Many times I've been told by believers that I also have faith. For example, when I sit in a chair, I'm demonstrating faith that the chair will hold me. So there! See, I'm just like them after all. It's an attempt to portray that we're all on the same level ground, so I shouldn't criticize their faith.
I draw a distinction between faith and reasonable expectation. Reasonable expectation is a confidence based on evidence such as past behavior and experience, peer-reviewed knowledge, results that could be demonstrated experimentally, and the like. Faith, on the other hand, is pretty much entirely subjective.
Do I have faith that the sun will rise tomorrow? OK, I know it doesn't actually rise, but work with me here... I'd argue that no, I have a reasonable expectation based on consistent experience of all known human history, knowledge of cosmology, lacking evidence of any cataclysm that would prevent it, and so on. We can conduct experiments on the rotation of the planet, on the orbit of the planet, on the relative position of the planet to the sun... The list could go on.

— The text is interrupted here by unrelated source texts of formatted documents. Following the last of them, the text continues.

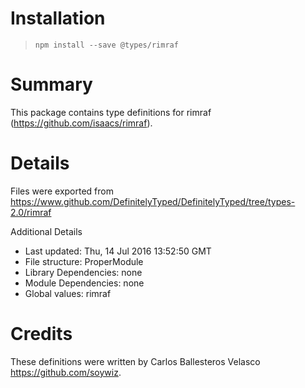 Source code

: # Installation
> `npm install --save @types/rimraf`

# Summary
This package contains type definitions for rimraf (https://github.com/isaacs/rimraf).

# Details
Files were exported from https://www.github.com/DefinitelyTyped/DefinitelyTyped/tree/types-2.0/rimraf

Additional Details
 * Last updated: Thu, 14 Jul 2016 13:52:50 GMT
 * File structure: ProperModule
 * Library Dependencies: none
 * Module Dependencies: none
 * Global values: rimraf

# Credits
These definitions were written by Carlos Ballesteros Velasco <https://github.com/soywiz>.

So could I have reasonable expectation for the existence of a deity described in holy texts? I suppose that depends on your threshold of 'reasonable,' but I don't see how I could. There is nary a shred of evidence that doesn't come down to "some guy said..." It's an appeal to authority with no basis on which to grant that authority - and a myriad of reasons *not* to. What experiments could we conduct? None. What about knowledge? Well, if we are limited to faith, that's pretty much ruled out. What about past experience? Sure, lots of folks have claimed experiences with gods. Trouble is, many are contradictory, and virtually all can be attributed to natural phenomena up to and including delusion.
So no, we're not on equal footing. Which brings me to a related rant:
How many times have you heard something like, "You know, it takes just as much faith to be an atheist as it does to be a believer!"
Well, it might if everything were of equal probability. Does it take as much faith to lack belief in leprechauns as it would to believe in them? No, and that's because the probability that leprechauns actually exist and the probability that they don't are not equal. If you're not already familiar with "Russell's Teapot," I urge you to take some time to research it.